(Collected data)
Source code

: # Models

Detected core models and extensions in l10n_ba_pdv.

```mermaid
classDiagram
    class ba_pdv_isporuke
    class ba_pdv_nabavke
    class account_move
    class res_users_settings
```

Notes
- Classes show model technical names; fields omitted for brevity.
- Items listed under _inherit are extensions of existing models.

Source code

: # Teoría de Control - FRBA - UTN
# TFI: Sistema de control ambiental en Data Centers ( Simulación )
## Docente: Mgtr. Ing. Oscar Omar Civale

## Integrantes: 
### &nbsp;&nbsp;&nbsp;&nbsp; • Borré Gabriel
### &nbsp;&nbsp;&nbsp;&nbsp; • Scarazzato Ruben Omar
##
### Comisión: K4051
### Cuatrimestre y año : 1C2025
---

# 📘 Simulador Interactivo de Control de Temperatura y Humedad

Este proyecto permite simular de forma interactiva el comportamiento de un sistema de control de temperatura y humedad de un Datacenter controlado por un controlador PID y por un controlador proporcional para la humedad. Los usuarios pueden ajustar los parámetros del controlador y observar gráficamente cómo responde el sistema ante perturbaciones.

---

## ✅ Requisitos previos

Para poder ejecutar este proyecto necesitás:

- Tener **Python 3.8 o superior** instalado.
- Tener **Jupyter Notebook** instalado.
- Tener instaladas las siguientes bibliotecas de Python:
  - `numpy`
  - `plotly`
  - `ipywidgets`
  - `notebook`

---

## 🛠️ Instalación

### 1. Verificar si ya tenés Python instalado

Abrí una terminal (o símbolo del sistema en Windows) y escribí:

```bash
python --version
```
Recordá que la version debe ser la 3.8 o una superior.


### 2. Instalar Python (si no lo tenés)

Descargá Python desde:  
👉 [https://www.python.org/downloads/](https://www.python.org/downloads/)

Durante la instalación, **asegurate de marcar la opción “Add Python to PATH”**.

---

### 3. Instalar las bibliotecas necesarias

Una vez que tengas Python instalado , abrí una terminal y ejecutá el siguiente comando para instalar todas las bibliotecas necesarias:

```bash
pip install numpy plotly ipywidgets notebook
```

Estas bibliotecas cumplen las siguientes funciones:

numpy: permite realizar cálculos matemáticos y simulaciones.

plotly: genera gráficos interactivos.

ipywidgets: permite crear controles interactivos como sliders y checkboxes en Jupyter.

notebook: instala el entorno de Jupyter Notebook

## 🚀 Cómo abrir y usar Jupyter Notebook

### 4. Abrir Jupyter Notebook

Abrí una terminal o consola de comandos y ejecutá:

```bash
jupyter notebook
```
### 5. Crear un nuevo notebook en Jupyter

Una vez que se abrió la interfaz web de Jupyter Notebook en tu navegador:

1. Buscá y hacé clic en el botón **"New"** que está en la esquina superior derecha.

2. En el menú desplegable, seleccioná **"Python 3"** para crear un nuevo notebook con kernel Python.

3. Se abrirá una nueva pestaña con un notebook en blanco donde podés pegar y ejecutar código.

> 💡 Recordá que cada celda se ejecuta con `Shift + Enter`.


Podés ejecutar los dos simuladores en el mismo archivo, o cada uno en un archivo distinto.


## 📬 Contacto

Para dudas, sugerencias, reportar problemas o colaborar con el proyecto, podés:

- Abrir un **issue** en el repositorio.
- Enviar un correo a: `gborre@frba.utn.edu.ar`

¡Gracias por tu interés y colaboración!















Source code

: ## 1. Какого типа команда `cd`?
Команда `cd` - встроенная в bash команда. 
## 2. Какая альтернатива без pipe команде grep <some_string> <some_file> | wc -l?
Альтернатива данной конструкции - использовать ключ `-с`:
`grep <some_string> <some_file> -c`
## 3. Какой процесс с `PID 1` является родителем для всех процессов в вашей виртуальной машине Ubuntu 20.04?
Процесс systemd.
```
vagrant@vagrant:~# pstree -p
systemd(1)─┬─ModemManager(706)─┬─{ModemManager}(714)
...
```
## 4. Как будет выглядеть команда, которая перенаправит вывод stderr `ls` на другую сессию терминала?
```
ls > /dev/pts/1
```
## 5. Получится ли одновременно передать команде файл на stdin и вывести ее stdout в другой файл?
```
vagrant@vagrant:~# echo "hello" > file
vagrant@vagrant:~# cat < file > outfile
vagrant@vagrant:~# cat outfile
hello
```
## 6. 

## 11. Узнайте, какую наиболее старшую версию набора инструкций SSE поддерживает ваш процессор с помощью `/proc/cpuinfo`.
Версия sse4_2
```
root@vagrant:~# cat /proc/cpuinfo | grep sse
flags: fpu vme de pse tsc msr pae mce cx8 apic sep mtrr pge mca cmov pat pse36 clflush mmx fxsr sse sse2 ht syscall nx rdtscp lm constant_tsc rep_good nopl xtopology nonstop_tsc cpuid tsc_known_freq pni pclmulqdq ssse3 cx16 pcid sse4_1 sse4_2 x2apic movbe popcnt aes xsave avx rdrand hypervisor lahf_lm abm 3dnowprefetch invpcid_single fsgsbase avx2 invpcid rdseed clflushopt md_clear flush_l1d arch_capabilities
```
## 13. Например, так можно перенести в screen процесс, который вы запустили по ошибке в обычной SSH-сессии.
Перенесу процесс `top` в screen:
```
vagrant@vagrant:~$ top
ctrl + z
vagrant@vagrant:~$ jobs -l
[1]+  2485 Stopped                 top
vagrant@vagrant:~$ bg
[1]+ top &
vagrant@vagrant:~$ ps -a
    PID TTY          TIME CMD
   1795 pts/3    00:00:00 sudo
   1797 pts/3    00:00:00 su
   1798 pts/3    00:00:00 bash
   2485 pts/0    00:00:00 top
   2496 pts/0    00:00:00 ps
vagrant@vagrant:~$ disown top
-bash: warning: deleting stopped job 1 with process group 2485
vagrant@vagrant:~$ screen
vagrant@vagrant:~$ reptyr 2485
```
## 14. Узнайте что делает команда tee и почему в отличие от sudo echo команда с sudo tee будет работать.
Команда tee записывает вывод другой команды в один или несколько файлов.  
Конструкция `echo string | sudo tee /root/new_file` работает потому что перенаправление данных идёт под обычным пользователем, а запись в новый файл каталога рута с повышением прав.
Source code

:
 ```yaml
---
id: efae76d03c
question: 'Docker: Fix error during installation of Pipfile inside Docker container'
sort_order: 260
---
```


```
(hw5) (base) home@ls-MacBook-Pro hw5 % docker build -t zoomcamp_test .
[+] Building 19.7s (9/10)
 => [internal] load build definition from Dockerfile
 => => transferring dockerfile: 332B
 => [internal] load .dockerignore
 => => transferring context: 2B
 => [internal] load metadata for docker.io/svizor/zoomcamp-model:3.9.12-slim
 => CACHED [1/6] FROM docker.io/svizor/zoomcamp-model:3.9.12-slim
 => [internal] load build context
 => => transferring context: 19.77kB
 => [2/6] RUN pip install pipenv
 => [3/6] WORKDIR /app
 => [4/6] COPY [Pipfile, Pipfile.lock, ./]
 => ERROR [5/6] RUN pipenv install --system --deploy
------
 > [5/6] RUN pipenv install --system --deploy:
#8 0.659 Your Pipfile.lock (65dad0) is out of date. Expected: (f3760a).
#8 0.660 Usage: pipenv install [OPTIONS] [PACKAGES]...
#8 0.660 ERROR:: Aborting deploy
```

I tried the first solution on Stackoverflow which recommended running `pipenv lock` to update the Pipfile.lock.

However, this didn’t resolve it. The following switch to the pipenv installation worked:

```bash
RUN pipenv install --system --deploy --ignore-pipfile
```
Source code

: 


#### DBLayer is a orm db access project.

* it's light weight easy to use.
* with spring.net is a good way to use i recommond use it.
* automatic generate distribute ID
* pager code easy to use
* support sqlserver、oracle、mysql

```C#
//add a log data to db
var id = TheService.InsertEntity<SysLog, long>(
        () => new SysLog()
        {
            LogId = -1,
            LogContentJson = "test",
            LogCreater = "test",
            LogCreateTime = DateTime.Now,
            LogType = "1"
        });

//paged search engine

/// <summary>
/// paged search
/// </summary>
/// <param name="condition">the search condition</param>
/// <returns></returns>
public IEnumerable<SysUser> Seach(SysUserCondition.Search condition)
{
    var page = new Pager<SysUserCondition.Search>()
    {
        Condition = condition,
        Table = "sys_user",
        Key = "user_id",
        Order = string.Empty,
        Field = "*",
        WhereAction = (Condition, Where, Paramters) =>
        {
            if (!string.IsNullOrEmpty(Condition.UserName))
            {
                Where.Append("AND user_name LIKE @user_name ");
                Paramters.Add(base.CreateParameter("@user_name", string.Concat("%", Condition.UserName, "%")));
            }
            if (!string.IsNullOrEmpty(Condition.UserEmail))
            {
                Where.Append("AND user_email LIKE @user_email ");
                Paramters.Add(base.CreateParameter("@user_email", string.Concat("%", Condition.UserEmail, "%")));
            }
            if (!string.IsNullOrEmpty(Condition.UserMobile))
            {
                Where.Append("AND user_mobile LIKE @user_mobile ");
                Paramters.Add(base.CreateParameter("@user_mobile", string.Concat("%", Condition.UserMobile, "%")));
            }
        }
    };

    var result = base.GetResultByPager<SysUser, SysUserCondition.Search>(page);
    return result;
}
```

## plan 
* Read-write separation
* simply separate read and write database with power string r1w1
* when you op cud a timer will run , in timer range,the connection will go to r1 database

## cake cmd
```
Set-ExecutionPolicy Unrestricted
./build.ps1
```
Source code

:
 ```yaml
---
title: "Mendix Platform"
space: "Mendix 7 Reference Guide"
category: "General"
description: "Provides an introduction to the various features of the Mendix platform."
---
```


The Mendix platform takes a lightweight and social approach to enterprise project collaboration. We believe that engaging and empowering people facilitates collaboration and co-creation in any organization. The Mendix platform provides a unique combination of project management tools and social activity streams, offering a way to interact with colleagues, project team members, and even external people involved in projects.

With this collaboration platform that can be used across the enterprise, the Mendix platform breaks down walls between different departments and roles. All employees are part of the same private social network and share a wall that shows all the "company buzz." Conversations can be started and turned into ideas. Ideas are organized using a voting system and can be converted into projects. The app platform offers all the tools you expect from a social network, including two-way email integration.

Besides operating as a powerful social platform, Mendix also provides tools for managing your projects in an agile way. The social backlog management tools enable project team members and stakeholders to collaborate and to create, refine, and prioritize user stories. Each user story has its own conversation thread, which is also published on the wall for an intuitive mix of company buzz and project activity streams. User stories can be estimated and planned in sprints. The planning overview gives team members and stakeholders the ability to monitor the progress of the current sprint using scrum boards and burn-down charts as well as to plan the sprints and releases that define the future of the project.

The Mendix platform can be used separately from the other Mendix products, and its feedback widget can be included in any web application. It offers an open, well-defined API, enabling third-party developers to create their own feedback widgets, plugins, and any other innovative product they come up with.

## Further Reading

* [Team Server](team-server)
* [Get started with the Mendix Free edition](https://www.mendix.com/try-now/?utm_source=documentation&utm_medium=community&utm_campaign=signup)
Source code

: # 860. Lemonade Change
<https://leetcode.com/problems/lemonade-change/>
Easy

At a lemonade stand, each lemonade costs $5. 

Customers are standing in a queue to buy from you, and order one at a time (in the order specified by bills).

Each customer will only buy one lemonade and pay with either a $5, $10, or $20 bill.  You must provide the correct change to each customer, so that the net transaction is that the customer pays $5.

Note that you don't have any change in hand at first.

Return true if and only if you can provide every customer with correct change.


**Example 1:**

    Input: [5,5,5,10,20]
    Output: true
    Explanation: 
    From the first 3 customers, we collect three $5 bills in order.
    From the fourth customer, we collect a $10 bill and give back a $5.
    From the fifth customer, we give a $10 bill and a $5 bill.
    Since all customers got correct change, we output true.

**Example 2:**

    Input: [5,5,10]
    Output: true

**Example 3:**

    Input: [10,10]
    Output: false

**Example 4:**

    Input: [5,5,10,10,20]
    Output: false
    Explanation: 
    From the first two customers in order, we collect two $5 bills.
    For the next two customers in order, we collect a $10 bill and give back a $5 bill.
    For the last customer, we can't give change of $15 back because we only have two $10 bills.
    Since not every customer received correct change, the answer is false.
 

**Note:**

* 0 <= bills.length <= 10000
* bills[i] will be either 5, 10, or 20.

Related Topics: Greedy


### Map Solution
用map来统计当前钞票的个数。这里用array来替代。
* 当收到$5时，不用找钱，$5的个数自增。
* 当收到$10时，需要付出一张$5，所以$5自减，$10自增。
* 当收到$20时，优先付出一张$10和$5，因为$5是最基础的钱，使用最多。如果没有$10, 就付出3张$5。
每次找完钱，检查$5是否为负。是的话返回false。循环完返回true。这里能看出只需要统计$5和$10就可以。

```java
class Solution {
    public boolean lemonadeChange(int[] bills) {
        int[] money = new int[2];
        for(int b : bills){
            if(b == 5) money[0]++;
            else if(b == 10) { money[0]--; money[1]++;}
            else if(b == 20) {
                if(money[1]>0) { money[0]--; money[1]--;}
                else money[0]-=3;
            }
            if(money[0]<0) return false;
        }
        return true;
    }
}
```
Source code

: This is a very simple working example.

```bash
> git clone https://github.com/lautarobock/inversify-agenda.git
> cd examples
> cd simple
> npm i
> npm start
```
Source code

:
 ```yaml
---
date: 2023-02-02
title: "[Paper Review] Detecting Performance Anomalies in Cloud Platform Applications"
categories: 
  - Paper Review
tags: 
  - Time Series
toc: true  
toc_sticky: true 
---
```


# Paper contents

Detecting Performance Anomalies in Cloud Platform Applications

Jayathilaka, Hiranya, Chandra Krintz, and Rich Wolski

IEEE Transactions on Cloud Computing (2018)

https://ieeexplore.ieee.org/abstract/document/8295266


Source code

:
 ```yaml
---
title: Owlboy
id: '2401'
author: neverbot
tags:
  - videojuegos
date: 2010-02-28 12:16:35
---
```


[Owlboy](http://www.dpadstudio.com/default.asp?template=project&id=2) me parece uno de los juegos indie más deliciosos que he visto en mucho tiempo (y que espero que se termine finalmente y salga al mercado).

PROBLEM STATEMENT –
Copy each line of the data that contains the word "Since", leaving the other lines out.

TASK ANSWER –
    Since all customers got correct change, we output true.
    Since not every customer received correct change, the answer is false.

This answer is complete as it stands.